As discussed in greater detail in a prior article, sponsors, often the management team, provide the initial capital to form the SPAC. During the IPO, securities are typically offered at a unit price, often $10 per unit. Each unit represents one or more shares of common stock and one or more warrants exercisable for one share of common stock typically exercisable at $11.50 a share. Units may also include a “right,” typically the right to receive one-tenth of one share upon the completion of a subsequent merger with an operating company – known as the “de-SPAC” process. Since the SPAC entity has no performance history, no revenue, and the business plan is to acquire an unknown business, the prospectus focuses almost exclusively on the SPAC sponsors and may include information about the specific industry and geographic area the SPAC plans to target.
The funds raised through the SPAC’s IPO are placed into a trust, except for a small portion to pay filing and professional fees and administrative expenses during the search period for a merger entity. The money is held until the SPAC identifies and closes on a merger or acquisition target. Once the IPO is completed, the management of the IPO has a set amount of time to complete a merger or acquisition, usually 18 to 24 months, and must use at least 80 percent of its net assets for any such acquisition. Investors who vote against an acquisition are entitled to a pro rata return of the funds held in escrow. In addition, should the SPAC fail to come to terms with a private company within the specified timeframe, the IPO revenues are returned to investors in pro rata shares.
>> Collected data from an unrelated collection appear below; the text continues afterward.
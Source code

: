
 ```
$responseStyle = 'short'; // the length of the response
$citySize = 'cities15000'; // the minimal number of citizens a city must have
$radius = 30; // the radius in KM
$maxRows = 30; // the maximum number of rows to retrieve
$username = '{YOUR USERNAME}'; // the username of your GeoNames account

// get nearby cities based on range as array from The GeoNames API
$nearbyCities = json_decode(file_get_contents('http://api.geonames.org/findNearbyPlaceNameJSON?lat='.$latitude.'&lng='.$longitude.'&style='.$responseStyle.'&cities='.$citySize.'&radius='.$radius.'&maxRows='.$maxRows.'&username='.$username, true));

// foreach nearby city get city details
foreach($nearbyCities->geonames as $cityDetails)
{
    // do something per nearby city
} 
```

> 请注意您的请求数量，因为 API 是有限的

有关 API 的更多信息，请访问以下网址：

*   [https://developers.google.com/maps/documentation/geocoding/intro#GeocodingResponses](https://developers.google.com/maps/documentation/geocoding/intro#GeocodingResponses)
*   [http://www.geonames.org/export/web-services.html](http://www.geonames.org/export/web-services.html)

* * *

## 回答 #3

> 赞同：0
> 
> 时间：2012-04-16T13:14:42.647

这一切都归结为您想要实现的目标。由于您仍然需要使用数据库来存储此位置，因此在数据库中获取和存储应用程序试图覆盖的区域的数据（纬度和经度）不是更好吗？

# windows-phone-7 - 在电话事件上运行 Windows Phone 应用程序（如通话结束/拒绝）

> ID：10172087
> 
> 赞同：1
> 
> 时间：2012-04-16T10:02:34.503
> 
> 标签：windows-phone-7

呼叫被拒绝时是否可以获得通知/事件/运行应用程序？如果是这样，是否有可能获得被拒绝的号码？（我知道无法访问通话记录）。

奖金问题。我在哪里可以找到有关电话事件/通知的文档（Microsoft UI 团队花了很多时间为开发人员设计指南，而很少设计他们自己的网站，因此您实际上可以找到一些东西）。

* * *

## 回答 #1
Rising Popularity of SPACs
Blank-check companies got a black eye in the 1980s after some were used to perpetrate penny stock schemes and other forms of investment fraud. However, since many blank-check offerings were very successful, and the opportunities for fraud were subsequently reduced by safer structural requirements, greater regulation, and restrictive oversight requirements placed upon sponsors, they have been steadily gaining popularity and legitimacy over the past decade. Top tier underwriters have more recently jumped aboard, having recognized the profitability of the unit structure, the trading profits and commissions in post-IPO open market transactions, the customer interest and the improved safety in the trust fund and other restrictions. The imprimatur on SPACs as a legitimate investment structure is now well established.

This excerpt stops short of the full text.